(HOW TO COMPLETE THIS TASK) Pictures stay out of your copy, but everything else in the records below must be repeated exactly.

+ + + +

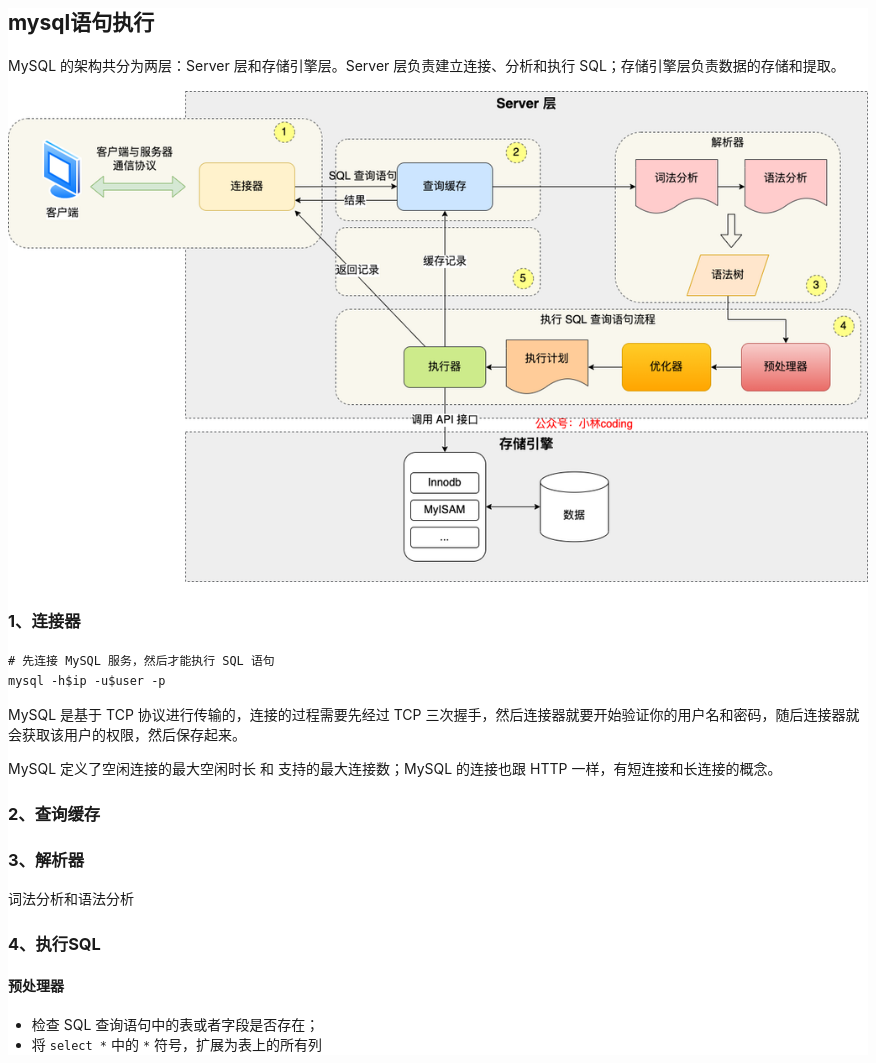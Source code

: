 ## mysql语句执行

MySQL 的架构共分为两层：Server 层和存储引擎层。Server 层负责建立连接、分析和执行 SQL；存储引擎层负责数据的存储和提取。

![查询语句执行流程](mysql.assets/mysql查询流程.png)

### 1、连接器

```mysql
# 先连接 MySQL 服务，然后才能执行 SQL 语句
mysql -h$ip -u$user -p
```

 MySQL 是基于 TCP 协议进行传输的，连接的过程需要先经过 TCP 三次握手，然后连接器就要开始验证你的用户名和密码，随后连接器就会获取该用户的权限，然后保存起来。

MySQL 定义了空闲连接的最大空闲时长 和 支持的最大连接数；MySQL 的连接也跟 HTTP 一样，有短连接和长连接的概念。

### 2、查询缓存

### 3、解析器

词法分析和语法分析

### 4、执行SQL

#### 预处理器

- 检查 SQL 查询语句中的表或者字段是否存在；
- 将 `select *` 中的 `*` 符号，扩展为表上的所有列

+ + + +

(ANSWER AREA)
Source code

: ## mysql语句执行

MySQL 的架构共分为两层：Server 层和存储引擎层。Server 层负责建立连接、分析和执行 SQL；存储引擎层负责数据的存储和提取。

![查询语句执行流程](mysql.assets/mysql查询流程.png)

### 1、连接器

```mysql
# 先连接 MySQL 服务，然后才能执行 SQL 语句
mysql -h$ip -u$user -p
```

 MySQL 是基于 TCP 协议进行传输的，连接的过程需要先经过 TCP 三次握手，然后连接器就要开始验证你的用户名和密码，随后连接器就会获取该用户的权限，然后保存起来。

MySQL 定义了空闲连接的最大空闲时长 和 支持的最大连接数；MySQL 的连接也跟 HTTP 一样，有短连接和长连接的概念。

### 2、查询缓存

### 3、解析器

词法分析和语法分析

### 4、执行SQL

#### 预处理器

- 检查 SQL 查询语句中的表或者字段是否存在；
- 将 `select *` 中的 `*` 符号，扩展为表上的所有列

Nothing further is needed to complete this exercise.